# [Your objective]
For each line in the data below, write an exact copy.

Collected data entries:
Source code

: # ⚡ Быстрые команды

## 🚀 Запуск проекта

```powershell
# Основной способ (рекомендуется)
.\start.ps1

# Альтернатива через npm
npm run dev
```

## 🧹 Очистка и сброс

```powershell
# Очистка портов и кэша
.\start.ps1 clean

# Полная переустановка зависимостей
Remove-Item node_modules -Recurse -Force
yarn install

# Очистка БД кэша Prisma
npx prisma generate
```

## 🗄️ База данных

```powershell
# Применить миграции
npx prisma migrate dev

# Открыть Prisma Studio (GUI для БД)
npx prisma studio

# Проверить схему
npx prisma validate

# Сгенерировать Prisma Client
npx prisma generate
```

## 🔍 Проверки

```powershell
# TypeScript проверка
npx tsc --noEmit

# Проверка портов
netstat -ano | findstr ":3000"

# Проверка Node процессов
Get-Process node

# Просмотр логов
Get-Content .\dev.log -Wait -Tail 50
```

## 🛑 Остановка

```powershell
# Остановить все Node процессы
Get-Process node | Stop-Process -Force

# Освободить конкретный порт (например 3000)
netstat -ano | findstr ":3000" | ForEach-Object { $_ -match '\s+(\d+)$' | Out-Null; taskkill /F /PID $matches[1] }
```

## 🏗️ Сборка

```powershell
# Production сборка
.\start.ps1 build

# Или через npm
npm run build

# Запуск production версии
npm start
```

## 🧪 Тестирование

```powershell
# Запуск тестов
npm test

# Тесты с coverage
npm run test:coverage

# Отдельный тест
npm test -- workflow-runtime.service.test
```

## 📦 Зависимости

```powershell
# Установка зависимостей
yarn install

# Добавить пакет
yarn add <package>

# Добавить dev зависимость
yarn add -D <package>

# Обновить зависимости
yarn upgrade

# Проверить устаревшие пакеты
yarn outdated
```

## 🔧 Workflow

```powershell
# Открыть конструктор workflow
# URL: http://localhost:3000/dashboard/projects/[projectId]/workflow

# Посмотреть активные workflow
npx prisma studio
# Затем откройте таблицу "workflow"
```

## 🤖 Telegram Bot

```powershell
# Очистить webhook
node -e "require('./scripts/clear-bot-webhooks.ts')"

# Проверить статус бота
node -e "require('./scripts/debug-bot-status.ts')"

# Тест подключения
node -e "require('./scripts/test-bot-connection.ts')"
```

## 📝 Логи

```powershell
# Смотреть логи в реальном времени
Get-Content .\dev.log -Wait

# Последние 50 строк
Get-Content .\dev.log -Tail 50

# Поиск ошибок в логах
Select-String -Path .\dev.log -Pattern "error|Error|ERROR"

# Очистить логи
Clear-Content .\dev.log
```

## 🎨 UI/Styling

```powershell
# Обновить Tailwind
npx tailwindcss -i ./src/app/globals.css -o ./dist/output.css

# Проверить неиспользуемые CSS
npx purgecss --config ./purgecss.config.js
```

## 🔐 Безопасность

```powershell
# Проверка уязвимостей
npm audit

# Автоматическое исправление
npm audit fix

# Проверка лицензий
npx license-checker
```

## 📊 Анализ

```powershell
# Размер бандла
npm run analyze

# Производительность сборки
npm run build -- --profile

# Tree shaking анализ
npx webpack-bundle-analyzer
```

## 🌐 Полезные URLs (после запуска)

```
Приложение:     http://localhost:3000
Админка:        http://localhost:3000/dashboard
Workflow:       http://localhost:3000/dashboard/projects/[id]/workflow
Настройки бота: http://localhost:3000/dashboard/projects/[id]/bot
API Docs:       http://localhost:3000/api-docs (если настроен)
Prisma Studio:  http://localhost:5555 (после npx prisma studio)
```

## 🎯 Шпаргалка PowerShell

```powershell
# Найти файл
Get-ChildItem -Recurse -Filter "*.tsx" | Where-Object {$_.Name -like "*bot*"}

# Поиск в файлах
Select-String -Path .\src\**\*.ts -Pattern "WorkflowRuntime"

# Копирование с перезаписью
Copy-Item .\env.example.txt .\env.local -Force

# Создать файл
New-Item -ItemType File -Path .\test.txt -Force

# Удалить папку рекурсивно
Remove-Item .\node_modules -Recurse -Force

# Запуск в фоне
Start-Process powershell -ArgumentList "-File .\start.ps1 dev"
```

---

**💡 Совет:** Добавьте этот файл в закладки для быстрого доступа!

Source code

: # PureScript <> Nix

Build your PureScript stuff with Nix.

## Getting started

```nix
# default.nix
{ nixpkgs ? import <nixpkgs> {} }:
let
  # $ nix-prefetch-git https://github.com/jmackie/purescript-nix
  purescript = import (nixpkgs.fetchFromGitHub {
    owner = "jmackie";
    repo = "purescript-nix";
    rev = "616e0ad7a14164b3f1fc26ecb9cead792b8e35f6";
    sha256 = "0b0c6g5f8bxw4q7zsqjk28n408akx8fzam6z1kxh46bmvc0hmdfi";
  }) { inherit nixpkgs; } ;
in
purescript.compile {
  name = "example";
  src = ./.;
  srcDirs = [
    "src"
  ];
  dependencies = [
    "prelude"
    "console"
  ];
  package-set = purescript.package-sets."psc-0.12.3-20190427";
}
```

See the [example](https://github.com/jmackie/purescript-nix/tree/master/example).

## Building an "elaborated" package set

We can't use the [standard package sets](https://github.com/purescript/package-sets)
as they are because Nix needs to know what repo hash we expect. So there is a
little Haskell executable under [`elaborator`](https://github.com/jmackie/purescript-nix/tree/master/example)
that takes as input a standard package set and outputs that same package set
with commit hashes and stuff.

# [Written solution]
Source code

: # ⚡ Быстрые команды

## 🚀 Запуск проекта

```powershell
# Основной способ (рекомендуется)
.\start.ps1

# Альтернатива через npm
npm run dev
```

## 🧹 Очистка и сброс

```powershell
# Очистка портов и кэша
.\start.ps1 clean

# Полная переустановка зависимостей
Remove-Item node_modules -Recurse -Force
yarn install

# Очистка БД кэша Prisma
npx prisma generate
```

## 🗄️ База данных

```powershell
# Применить миграции
npx prisma migrate dev

# Открыть Prisma Studio (GUI для БД)
npx prisma studio

# Проверить схему
npx prisma validate

# Сгенерировать Prisma Client
npx prisma generate
```

## 🔍 Проверки

```powershell
# TypeScript проверка
npx tsc --noEmit

# Проверка портов
netstat -ano | findstr ":3000"

# Проверка Node процессов
Get-Process node

# Просмотр логов
Get-Content .\dev.log -Wait -Tail 50
```

## 🛑 Остановка

```powershell
# Остановить все Node процессы
Get-Process node | Stop-Process -Force

# Освободить конкретный порт (например 3000)
netstat -ano | findstr ":3000" | ForEach-Object { $_ -match '\s+(\d+)$' | Out-Null; taskkill /F /PID $matches[1] }
```

## 🏗️ Сборка

```powershell
# Production сборка
.\start.ps1 build

# Или через npm
npm run build

# Запуск production версии
npm start
```

## 🧪 Тестирование

```powershell
# Запуск тестов
npm test

# Тесты с coverage
npm run test:coverage

# Отдельный тест
npm test -- workflow-runtime.service.test
```

## 📦 Зависимости

```powershell
# Установка зависимостей
yarn install

# Добавить пакет
yarn add <package>

# Добавить dev зависимость
yarn add -D <package>

# Обновить зависимости
yarn upgrade

# Проверить устаревшие пакеты
yarn outdated
```

## 🔧 Workflow

```powershell
# Открыть конструктор workflow
# URL: http://localhost:3000/dashboard/projects/[projectId]/workflow

# Посмотреть активные workflow
npx prisma studio
# Затем откройте таблицу "workflow"
```

## 🤖 Telegram Bot

```powershell
# Очистить webhook
node -e "require('./scripts/clear-bot-webhooks.ts')"

# Проверить статус бота
node -e "require('./scripts/debug-bot-status.ts')"

# Тест подключения
node -e "require('./scripts/test-bot-connection.ts')"
```

## 📝 Логи

```powershell
# Смотреть логи в реальном времени
Get-Content .\dev.log -Wait

# Последние 50 строк
Get-Content .\dev.log -Tail 50

# Поиск ошибок в логах
Select-String -Path .\dev.log -Pattern "error|Error|ERROR"

# Очистить логи
Clear-Content .\dev.log
```

## 🎨 UI/Styling

```powershell
# Обновить Tailwind
npx tailwindcss -i ./src/app/globals.css -o ./dist/output.css

# Проверить неиспользуемые CSS
npx purgecss --config ./purgecss.config.js
```

## 🔐 Безопасность

```powershell
# Проверка уязвимостей
npm audit

# Автоматическое исправление
npm audit fix

# Проверка лицензий
npx license-checker
```

## 📊 Анализ

```powershell
# Размер бандла
npm run analyze

# Производительность сборки
npm run build -- --profile

# Tree shaking анализ
npx webpack-bundle-analyzer
```

## 🌐 Полезные URLs (после запуска)

```
Приложение:     http://localhost:3000
Админка:        http://localhost:3000/dashboard
Workflow:       http://localhost:3000/dashboard/projects/[id]/workflow
Настройки бота: http://localhost:3000/dashboard/projects/[id]/bot
API Docs:       http://localhost:3000/api-docs (если настроен)
Prisma Studio:  http://localhost:5555 (после npx prisma studio)
```

## 🎯 Шпаргалка PowerShell

```powershell
# Найти файл
Get-ChildItem -Recurse -Filter "*.tsx" | Where-Object {$_.Name -like "*bot*"}

# Поиск в файлах
Select-String -Path .\src\**\*.ts -Pattern "WorkflowRuntime"

# Копирование с перезаписью
Copy-Item .\env.example.txt .\env.local -Force

# Создать файл
New-Item -ItemType File -Path .\test.txt -Force

# Удалить папку рекурсивно
Remove-Item .\node_modules -Recurse -Force

# Запуск в фоне
Start-Process powershell -ArgumentList "-File .\start.ps1 dev"
```

---

**💡 Совет:** Добавьте этот файл в закладки для быстрого доступа!

Source code

: # PureScript <> Nix

Build your PureScript stuff with Nix.

## Getting started

```nix
# default.nix
{ nixpkgs ? import <nixpkgs> {} }:
let
  # $ nix-prefetch-git https://github.com/jmackie/purescript-nix
  purescript = import (nixpkgs.fetchFromGitHub {
    owner = "jmackie";
    repo = "purescript-nix";
    rev = "616e0ad7a14164b3f1fc26ecb9cead792b8e35f6";
    sha256 = "0b0c6g5f8bxw4q7zsqjk28n408akx8fzam6z1kxh46bmvc0hmdfi";
  }) { inherit nixpkgs; } ;
in
purescript.compile {
  name = "example";
  src = ./.;
  srcDirs = [
    "src"
  ];
  dependencies = [
    "prelude"
    "console"
  ];
  package-set = purescript.package-sets."psc-0.12.3-20190427";
}
```

See the [example](https://github.com/jmackie/purescript-nix/tree/master/example).

## Building an "elaborated" package set

We can't use the [standard package sets](https://github.com/purescript/package-sets)
as they are because Nix needs to know what repo hash we expect. So there is a
little Haskell executable under [`elaborator`](https://github.com/jmackie/purescript-nix/tree/master/example)
that takes as input a standard package set and outputs that same package set
with commit hashes and stuff.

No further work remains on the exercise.